I'm reading Charles Dickens' novel Great Expectations right now. It's fun and funny. I don't know why I haven't read more Dickens.*

Great Expectations contains a very interesting character named Miss Havisham. Miss Havisham was jilted at the altar once upon a time and on that day her life stopped, for all intents and purposes. She left the wedding decorations up in her house, left the banquet table set, left the wedding cake on the table to be eaten at by mice and covered over the years with spider webs. Miss Havisham still wears her wedding dress, which is now yellowed and tattered. She has not moved on from the catastrophe of her ruined wedding. She is still there, all these years later. When her relatives visit, Miss Havisham points to the banquet table and declares that upon her death, she will be laid on that table and her relatives will feed on her corpse. Hyperbole, yes. Of course they won't. But she means that metaphorically, while she literally lives out the metaphor of her life stopping on her wedding day.

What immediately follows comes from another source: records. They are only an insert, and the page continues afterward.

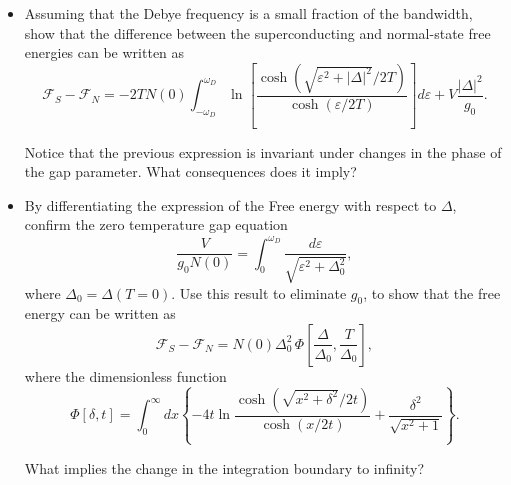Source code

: \begin{Problem}

\begin{itemize}
\item Assuming that the Debye frequency is a small fraction of the bandwidth, show that the difference between the superconducting and normal-state free energies can be written as
\begin{equation}
\mathcal{F}_S - \mathcal{F}_N =
-2T N(0) \int_{-\omega_D}^{\omega_D}
\ln\!\left[
\frac{\cosh\!\left(\sqrt{\varepsilon^2+|\Delta|^2}/2T\right)}
{\cosh(\varepsilon/2T)}
\right] d\varepsilon
+ V \frac{|\Delta|^2}{g_0}.
\end{equation}

Notice that the previous expression is invariant under changes in the phase of the gap parameter. What consequences does it imply?

\item By differentiating the expression of the Free energy with respect to $\Delta$, confirm the zero temperature gap equation
\begin{equation}
\frac{V}{g_0 N(0)} =
\int_0^{\omega_D} \frac{d\varepsilon}{\sqrt{\varepsilon^2+\Delta_0^2}},
\end{equation}
where $\Delta_0 = \Delta(T = 0)$. Use this result to eliminate $g_0$, to show that the free energy can be written as
\begin{equation}
\mathcal{F}_S - \mathcal{F}_N =
N(0)\Delta_0^2\,
\Phi\!\left[\frac{\Delta}{\Delta_0},\frac{T}{\Delta_0}\right],
\end{equation}
where the dimensionless function
\begin{equation}
\Phi[\delta,t] =
\int_0^\infty dx
\left\{
-4t \ln
\frac{\cosh\!\left(\sqrt{x^2+\delta^2}/2t\right)}
{\cosh(x/2t)}
+ \frac{\delta^2}{\sqrt{x^2+1}}
\right\}.
\end{equation}

What implies the change in the integration boundary to infinity?
\end{itemize}
\end{Problem}
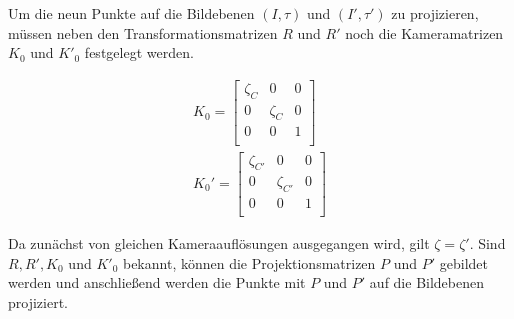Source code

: 
%


Um die neun Punkte auf die Bildebenen $(I,\tau)$ und $(I',\tau')$ zu projizieren, müssen neben den Transformationsmatrizen $R$ und $R'$ noch die Kameramatrizen $K_0$ und $K'_0$ festgelegt werden.


\begin{gather}		
K_0 =
\begin{bmatrix}
\zeta_{C}&0&0\\
0&\zeta_{C}&0\\
0&0&1\\
\end{bmatrix}\label{eq:eq4.9}\\
K_0' =
\begin{bmatrix}
\zeta_{C'}&0&0\\
0&\zeta_{C'}&0\\
0&0&1\\
\end{bmatrix}\label{eq:eq4.10}
\end{gather}

Da zunächst von gleichen Kameraauflösungen ausgegangen wird, gilt $\zeta = \zeta'$. Sind $R,R',K_0$ und $K'_0$ bekannt, können die Projektionsmatrizen $P$ und $P'$ gebildet werden und anschließend werden die Punkte mit $P$ und $P'$ auf die Bildebenen projiziert.


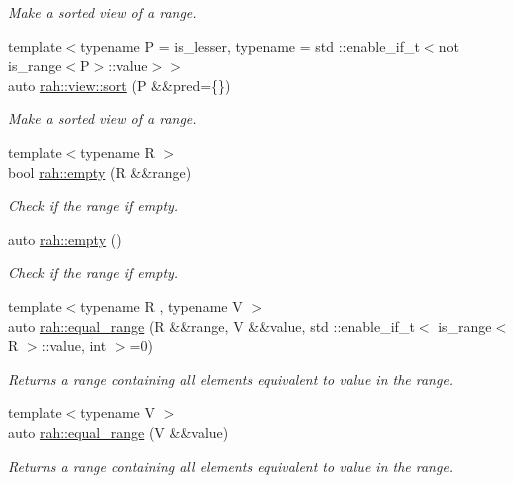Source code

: \begin{DoxyCompactItemize}
\begin{DoxyCompactList}\small\item\em Make a sorted view of a range. \end{DoxyCompactList}\item 
{\footnotesize template$<$typename P  = is\+\_\+lesser, typename  = std \+::enable\+\_\+if\+\_\+t$<$not is\+\_\+range$<$\+P$>$\+::value$>$$>$ }\\auto \mbox{\hyperlink{namespacerah_1_1view_aee3389bbe781c123aceb0d017a470e11}{rah\+::view\+::sort}} (P \&\&pred=\{\})
\begin{DoxyCompactList}\small\item\em Make a sorted view of a range. \end{DoxyCompactList}\item 
{\footnotesize template$<$typename R $>$ }\\bool \mbox{\hyperlink{namespacerah_a51feb1497566c28de396f50735fd259b}{rah\+::empty}} (R \&\&range)
\begin{DoxyCompactList}\small\item\em Check if the range if empty. \end{DoxyCompactList}\item 
auto \mbox{\hyperlink{namespacerah_a6ceb90c934b1c4927ab4e08b985ef6c5}{rah\+::empty}} ()
\begin{DoxyCompactList}\small\item\em Check if the range if empty. \end{DoxyCompactList}\item 
{\footnotesize template$<$typename R , typename V $>$ }\\auto \mbox{\hyperlink{namespacerah_a984a8f5d104b54913aefe80077c2026f}{rah\+::equal\+\_\+range}} (R \&\&range, V \&\&value, std \+::enable\+\_\+if\+\_\+t$<$ is\+\_\+range$<$ R $>$\+::value, int $>$=0)
\begin{DoxyCompactList}\small\item\em Returns a range containing all elements equivalent to value in the range. \end{DoxyCompactList}\item 
{\footnotesize template$<$typename V $>$ }\\auto \mbox{\hyperlink{namespacerah_afa191bbe5b7dbb9b2e7a21a87dbb9a8a}{rah\+::equal\+\_\+range}} (V \&\&value)
\begin{DoxyCompactList}\small\item\em Returns a range containing all elements equivalent to value in the range. \end{DoxyCompactList}\item 

\end{DoxyCompactItemize}
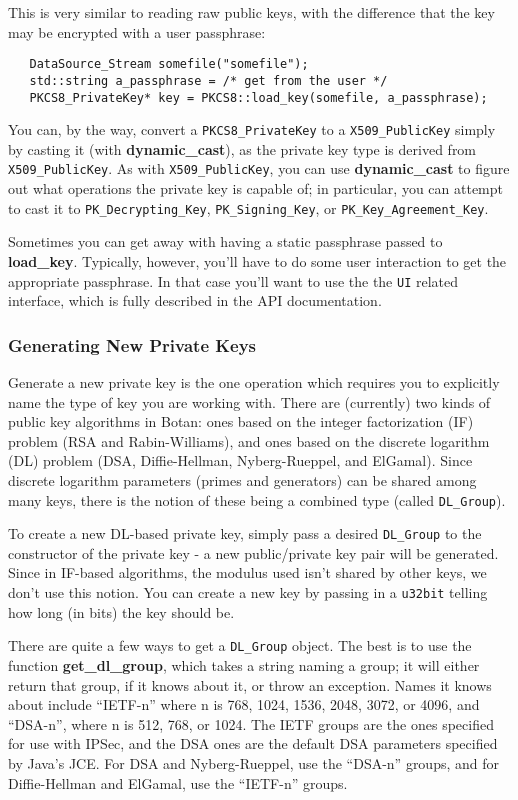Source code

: \documentclass{article}
\newcommand{\function}[1]{\textbf{#1}}
\newcommand{\type}[1]{\texttt{#1}}
\begin{document}
This is very similar to reading raw public keys, with the difference that the
key may be encrypted with a user passphrase:

\begin{verbatim}
   DataSource_Stream somefile("somefile");
   std::string a_passphrase = /* get from the user */
   PKCS8_PrivateKey* key = PKCS8::load_key(somefile, a_passphrase);
\end{verbatim}

You can, by the way, convert a \type{PKCS8\_PrivateKey} to a
\type{X509\_PublicKey} simply by casting it (with \function{dynamic\_cast}), as
the private key type is derived from \type{X509\_PublicKey}. As with
\type{X509\_PublicKey}, you can use \function{dynamic\_cast} to figure out what
operations the private key is capable of; in particular, you can attempt to
cast it to \type{PK\_Decrypting\_Key}, \type{PK\_Signing\_Key}, or
\type{PK\_Key\_Agreement\_Key}.

Sometimes you can get away with having a static passphrase passed to
\function{load\_key}. Typically, however, you'll have to do some user
interaction to get the appropriate passphrase. In that case you'll want to use
the the \type{UI} related interface, which is fully described in the API
documentation.

\subsubsection{Generating New Private Keys}

Generate a new private key is the one operation which requires you to
explicitly name the type of key you are working with. There are (currently) two
kinds of public key algorithms in Botan: ones based on the integer
factorization (IF) problem (RSA and Rabin-Williams), and ones based on the
discrete logarithm (DL) problem (DSA, Diffie-Hellman, Nyberg-Rueppel, and
ElGamal). Since discrete logarithm parameters (primes and generators) can be
shared among many keys, there is the notion of these being a combined type
(called \type{DL\_Group}).

To create a new DL-based private key, simply pass a desired \type{DL\_Group} to
the constructor of the private key - a new public/private key pair will be
generated. Since in IF-based algorithms, the modulus used isn't shared by other
keys, we don't use this notion. You can create a new key by passing in a
\type{u32bit} telling how long (in bits) the key should be.

There are quite a few ways to get a \type{DL\_Group} object. The best is to use
the function \function{get\_dl\_group}, which takes a string naming a group; it
will either return that group, if it knows about it, or throw an
exception. Names it knows about include ``IETF-n'' where n is 768, 1024, 1536,
2048, 3072, or 4096, and ``DSA-n'', where n is 512, 768, or 1024. The IETF
groups are the ones specified for use with IPSec, and the DSA ones are the
default DSA parameters specified by Java's JCE. For DSA and Nyberg-Rueppel, use
the ``DSA-n'' groups, and for Diffie-Hellman and ElGamal, use the ``IETF-n''
groups.
\end{document}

A character like this could not exist in real life, but she's a wonderful invention in the novel. I'm wondering if there are other examples of literary characters who are living out metaphors. In Beckett's play Endgame, the protagonist's parents are living in trash cans. The set of the play is a version of the literal inside of the protagonist's head. Kobe Abe's novel The Woman in the Dunes is about a man imprisoned in a sand pit with a widow to live a sort of Sisyphean life in captivity, but the metaphor isn't quite so literal.

I've never really done anything like this. In my novel Killing Hamlet, I have characters staying in a ruined castle, but the castle is a metaphor in the traditional sense. Had I been making a metaphor literal, I'd have had the castle fall into decay around the characters' heads but not have them notice. I'd also have had the lord of the castle gradually decay and become a ghost, with nobody noticing, including him. Maybe next time.

What I mean by a living metaphor, or a literal metaphor, would be for example instead of saying "the forest was alive" you would make the forest quite literally be a sentient being. "He was beside himself with anger" would instead be a character who actually split in two when he was angry. Things like that.

Anyway, can you think of more examples of this Miss Havisham-style character, who lives out a metaphor? Have you ever written a character like Miss Havisham?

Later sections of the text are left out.